Be ready to go over:
- CI/CD & Automation – Leveraging tools like GitLab, Jenkins, Sonar, and Nexus for continuous integration and delivery.
- Infrastructure as Code – Using Terraform or CloudFormation to provision and manage cloud resources reliably.
- Monitoring & SLAs – Configuring Datadog, CloudWatch, metrics, and alerts to maintain strict SLA/SLO/SLI requirements.
- Advanced concepts (less common) – Implementing automated rollbacks, chaos engineering principles, or advanced cost-optimization using CloudHealth.
Example questions or scenarios:
- "How do you define and measure SLAs, SLOs, and SLIs for a critical data pipeline?"
- "Walk me through how you would set up a CI/CD pipeline for a new serverless data application."
- "Tell me about a time a data pipeline failed in production. How did your monitoring catch it, and what did you do to prevent it from happening again?"
Agile Collaboration and Behavioral Fit
We value engineers who are intellectually curious, collaborative, and driven to continuously improve. This area evaluates your soft skills, stakeholder management, and ability to thrive in a flexible Agile environment.
Be ready to go over:
- Stakeholder Communication – Translating business needs from Product Owners and SMEs into technical requirements.
- Agile Methodologies – Operating within Scrum frameworks, participating in sprint planning, and driving iterative delivery.

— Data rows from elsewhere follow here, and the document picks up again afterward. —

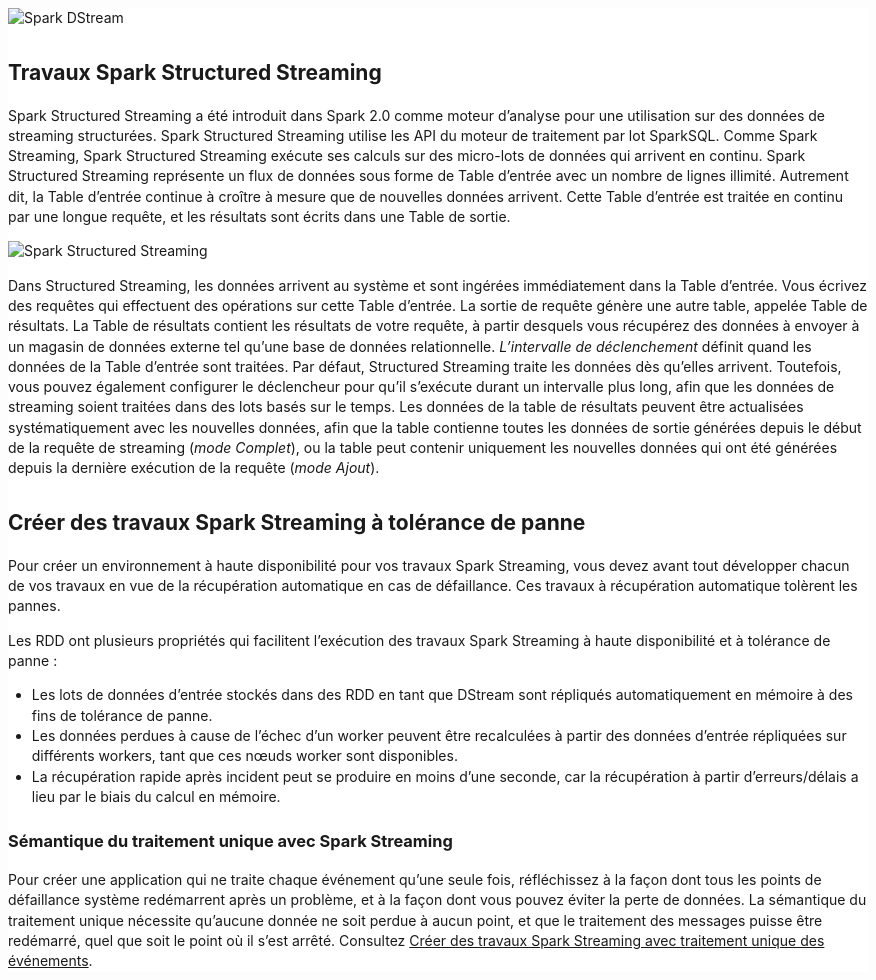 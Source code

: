 ![Spark DStream](./media/apache-spark-streaming-high-availability/apache-spark-dstream.png)

## <a name="spark-structured-streaming-jobs"></a>Travaux Spark Structured Streaming

Spark Structured Streaming a été introduit dans Spark 2.0 comme moteur d’analyse pour une utilisation sur des données de streaming structurées. Spark Structured Streaming utilise les API du moteur de traitement par lot SparkSQL. Comme Spark Streaming, Spark Structured Streaming exécute ses calculs sur des micro-lots de données qui arrivent en continu. Spark Structured Streaming représente un flux de données sous forme de Table d’entrée avec un nombre de lignes illimité. Autrement dit, la Table d’entrée continue à croître à mesure que de nouvelles données arrivent. Cette Table d’entrée est traitée en continu par une longue requête, et les résultats sont écrits dans une Table de sortie.

![Spark Structured Streaming](./media/apache-spark-streaming-high-availability/structured-streaming.png)

Dans Structured Streaming, les données arrivent au système et sont ingérées immédiatement dans la Table d’entrée. Vous écrivez des requêtes qui effectuent des opérations sur cette Table d’entrée. La sortie de requête génère une autre table, appelée Table de résultats. La Table de résultats contient les résultats de votre requête, à partir desquels vous récupérez des données à envoyer à un magasin de données externe tel qu’une base de données relationnelle. *L’intervalle de déclenchement* définit quand les données de la Table d’entrée sont traitées. Par défaut, Structured Streaming traite les données dès qu’elles arrivent. Toutefois, vous pouvez également configurer le déclencheur pour qu’il s’exécute durant un intervalle plus long, afin que les données de streaming soient traitées dans des lots basés sur le temps. Les données de la table de résultats peuvent être actualisées systématiquement avec les nouvelles données, afin que la table contienne toutes les données de sortie générées depuis le début de la requête de streaming (*mode Complet*), ou la table peut contenir uniquement les nouvelles données qui ont été générées depuis la dernière exécution de la requête (*mode Ajout*).

## <a name="create-fault-tolerant-spark-streaming-jobs"></a>Créer des travaux Spark Streaming à tolérance de panne

Pour créer un environnement à haute disponibilité pour vos travaux Spark Streaming, vous devez avant tout développer chacun de vos travaux en vue de la récupération automatique en cas de défaillance. Ces travaux à récupération automatique tolèrent les pannes.

Les RDD ont plusieurs propriétés qui facilitent l’exécution des travaux Spark Streaming à haute disponibilité et à tolérance de panne :

* Les lots de données d’entrée stockés dans des RDD en tant que DStream sont répliqués automatiquement en mémoire à des fins de tolérance de panne.
* Les données perdues à cause de l’échec d’un worker peuvent être recalculées à partir des données d’entrée répliquées sur différents workers, tant que ces nœuds worker sont disponibles.
* La récupération rapide après incident peut se produire en moins d’une seconde, car la récupération à partir d’erreurs/délais a lieu par le biais du calcul en mémoire.

### <a name="exactly-once-semantics-with-spark-streaming"></a>Sémantique du traitement unique avec Spark Streaming

Pour créer une application qui ne traite chaque événement qu’une seule fois, réfléchissez à la façon dont tous les points de défaillance système redémarrent après un problème, et à la façon dont vous pouvez éviter la perte de données. La sémantique du traitement unique nécessite qu’aucune donnée ne soit perdue à aucun point, et que le traitement des messages puisse être redémarré, quel que soit le point où il s’est arrêté. Consultez [Créer des travaux Spark Streaming avec traitement unique des événements](apache-spark-streaming-exactly-once.md).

- Thought Leadership – Influencing technology strategy, establishing design patterns, and mentoring or guiding peers.
Example questions or scenarios:
- "Describe a time you had to explain a complex architectural constraint to a non-technical business stakeholder."
- "Tell me about a situation where you challenged the existing technical strategy to explore a better way of doing things."
- "How do you balance the need to deliver features quickly with the need to maintain high architectural standards?"